--- START ---

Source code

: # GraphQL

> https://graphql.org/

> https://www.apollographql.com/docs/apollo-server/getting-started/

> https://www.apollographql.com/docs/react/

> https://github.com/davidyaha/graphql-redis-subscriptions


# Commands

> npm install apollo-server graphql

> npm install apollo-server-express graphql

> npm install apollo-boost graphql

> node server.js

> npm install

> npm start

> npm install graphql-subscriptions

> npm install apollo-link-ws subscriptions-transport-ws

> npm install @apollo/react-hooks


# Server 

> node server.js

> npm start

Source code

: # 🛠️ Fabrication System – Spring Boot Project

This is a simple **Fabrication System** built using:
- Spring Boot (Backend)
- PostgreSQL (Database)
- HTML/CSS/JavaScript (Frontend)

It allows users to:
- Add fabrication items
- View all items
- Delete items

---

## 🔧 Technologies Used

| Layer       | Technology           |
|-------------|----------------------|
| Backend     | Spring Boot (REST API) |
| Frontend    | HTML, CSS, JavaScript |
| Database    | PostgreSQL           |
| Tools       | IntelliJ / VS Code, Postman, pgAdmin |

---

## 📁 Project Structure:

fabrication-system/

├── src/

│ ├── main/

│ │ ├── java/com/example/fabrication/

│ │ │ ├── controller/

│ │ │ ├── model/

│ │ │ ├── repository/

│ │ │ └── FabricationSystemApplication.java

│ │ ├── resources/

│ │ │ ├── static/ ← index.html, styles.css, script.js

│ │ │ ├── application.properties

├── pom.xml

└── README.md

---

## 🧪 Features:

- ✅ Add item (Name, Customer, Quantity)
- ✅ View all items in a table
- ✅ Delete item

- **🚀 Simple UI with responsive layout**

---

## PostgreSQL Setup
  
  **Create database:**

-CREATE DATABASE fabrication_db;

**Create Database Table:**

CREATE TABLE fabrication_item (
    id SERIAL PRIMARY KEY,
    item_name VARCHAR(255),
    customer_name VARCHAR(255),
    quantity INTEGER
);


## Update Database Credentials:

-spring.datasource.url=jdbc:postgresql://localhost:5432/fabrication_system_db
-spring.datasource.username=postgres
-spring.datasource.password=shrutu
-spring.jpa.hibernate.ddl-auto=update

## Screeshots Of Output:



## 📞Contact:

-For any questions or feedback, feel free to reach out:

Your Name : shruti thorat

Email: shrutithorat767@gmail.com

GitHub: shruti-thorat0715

--- END ---

Produce a word-for-word copy of all the entries above.

§ ANSWER BOX:
Source code

: # GraphQL

> https://graphql.org/

> https://www.apollographql.com/docs/apollo-server/getting-started/

> https://www.apollographql.com/docs/react/

> https://github.com/davidyaha/graphql-redis-subscriptions


# Commands

> npm install apollo-server graphql

> npm install apollo-server-express graphql

> npm install apollo-boost graphql

> node server.js

> npm install

> npm start

> npm install graphql-subscriptions

> npm install apollo-link-ws subscriptions-transport-ws

> npm install @apollo/react-hooks


# Server 

> node server.js

> npm start

Source code

: # 🛠️ Fabrication System – Spring Boot Project

This is a simple **Fabrication System** built using:
- Spring Boot (Backend)
- PostgreSQL (Database)
- HTML/CSS/JavaScript (Frontend)

It allows users to:
- Add fabrication items
- View all items
- Delete items

---

## 🔧 Technologies Used

| Layer       | Technology           |
|-------------|----------------------|
| Backend     | Spring Boot (REST API) |
| Frontend    | HTML, CSS, JavaScript |
| Database    | PostgreSQL           |
| Tools       | IntelliJ / VS Code, Postman, pgAdmin |

---

## 📁 Project Structure:

fabrication-system/

├── src/

│ ├── main/

│ │ ├── java/com/example/fabrication/

│ │ │ ├── controller/

│ │ │ ├── model/

│ │ │ ├── repository/

│ │ │ └── FabricationSystemApplication.java

│ │ ├── resources/

│ │ │ ├── static/ ← index.html, styles.css, script.js

│ │ │ ├── application.properties

├── pom.xml

└── README.md

---

## 🧪 Features:

- ✅ Add item (Name, Customer, Quantity)
- ✅ View all items in a table
- ✅ Delete item

- **🚀 Simple UI with responsive layout**

---

## PostgreSQL Setup
  
  **Create database:**

-CREATE DATABASE fabrication_db;

**Create Database Table:**

CREATE TABLE fabrication_item (
    id SERIAL PRIMARY KEY,
    item_name VARCHAR(255),
    customer_name VARCHAR(255),
    quantity INTEGER
);


## Update Database Credentials:

-spring.datasource.url=jdbc:postgresql://localhost:5432/fabrication_system_db
-spring.datasource.username=postgres
-spring.datasource.password=shrutu
-spring.jpa.hibernate.ddl-auto=update

## Screeshots Of Output:



## 📞Contact:

-For any questions or feedback, feel free to reach out:

Your Name : shruti thorat

Email: shrutithorat767@gmail.com

GitHub: shruti-thorat0715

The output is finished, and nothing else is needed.